Continuation of Confession from 20 NAV/BC Implementations. Part 2

From my last blog “20 Go Live” I confessed none of them were the same. I have experienced various Go Live weeks from a range of Small 10 user implementation in a beautiful countryside where I really enjoyed every evening eating dinner at the hotel with a glass of wine, Up to large implementations with hundreds of users in rural areas where every minute counted. Piles of non-processed papers grown rapidly every hour an experience for everyone involved that was stressful.

Similar applies to any NAV/BC system I have seen so far. Every time you see so many different things. Good or bad that’s the beauty of this work and the thing I enjoy the most. You see lot of different companies, environments, people and places. You learn, literally every day however you also learn what not to learn.

In my NAV/BC journey I wasn’t just working on the go lives and full implementation projects. I was doing one-off consultancies, one-off trainings, one-off onsite visits, sometimes bit of presale. Sometimes I have been introduced as the fire fighter to save the roof on fire (read as helping resolve mess in reservation entries). I also helped once to recover a system after ransomware from the excel spreadsheets. My experience is colourful from various phases of the ERP implementation lifecycle. The most complex process from my perspective is the go live itself because that’s where it goes only two sides: fail or success. Hence the confession!

In the project team for this stage of project, you need experienced people. It’s no longer cuddling, it’s live. It’s not for somebody to chill with coffee remotely, it’s hard consulting work onsite which especially after pandemic home-office patterns I see not many people really want to do.

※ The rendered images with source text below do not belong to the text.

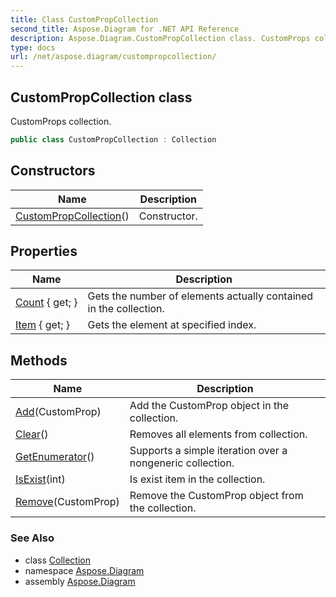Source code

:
 ```yaml
---
title: Class CustomPropCollection
second_title: Aspose.Diagram for .NET API Reference
description: Aspose.Diagram.CustomPropCollection class. CustomProps collection
type: docs
url: /net/aspose.diagram/custompropcollection/
---
```

## CustomPropCollection class

CustomProps collection.

```csharp
public class CustomPropCollection : Collection
```

## Constructors

| Name | Description |
| --- | --- |
| [CustomPropCollection](custompropcollection/)() | Constructor. |

## Properties

| Name | Description |
| --- | --- |
| [Count](../../aspose.diagram/collection/count/) { get; } | Gets the number of elements actually contained in the collection. |
| [Item](../../aspose.diagram/custompropcollection/item/) { get; } | Gets the element at specified index. |

## Methods

| Name | Description |
| --- | --- |
| [Add](../../aspose.diagram/custompropcollection/add/)(CustomProp) | Add the CustomProp object in the collection. |
| [Clear](../../aspose.diagram/collection/clear/)() | Removes all elements from collection. |
| [GetEnumerator](../../aspose.diagram/collection/getenumerator/)() | Supports a simple iteration over a nongeneric collection. |
| [IsExist](../../aspose.diagram/collection/isexist/)(int) | Is exist item in the collection. |
| [Remove](../../aspose.diagram/custompropcollection/remove/)(CustomProp) | Remove the CustomProp object from the collection. |

### See Also

* class [Collection](../collection/)
* namespace [Aspose.Diagram](../../aspose.diagram/)
* assembly [Aspose.Diagram](../../)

What I have learned is that even if it doesn’t go as planned, the commitment, positiveness and goal attendance is the key attitude (regardless of if it means extra hours, little sleep, or complete change of plans). If we all cooperate, we can make it. If one part chain is falling off, we have a problem. We also need to understand that there is never thing as such as single person fault, it’s always team, who let it fail or succeed. So, we are back to key factor I talked about in first part of confession: The Teams. The continuity of the project teams and ability to develop trusted relationship between customer and partner, which can overcome any incoming obstacles makes it win or lose. Where people been changing in these teams regularly, resigned and left the team few weeks before go live or even on go live day (read as s*** their pants or not doing enough for team success before departure), for these projects it always took longer to get real benefits from the system (inevitably your go live is pushed back and budget blown over). Or these dreamed about benefits have never arrived (sometimes important things which compromise the end user benefit are pushed backed to future stages, which after implementation experience never going to happen). Was it anybody’s fault? No, team wasn’t strong enough. Or teams weren’t compiled strong enough, so the organisations are to blame, nobody in person.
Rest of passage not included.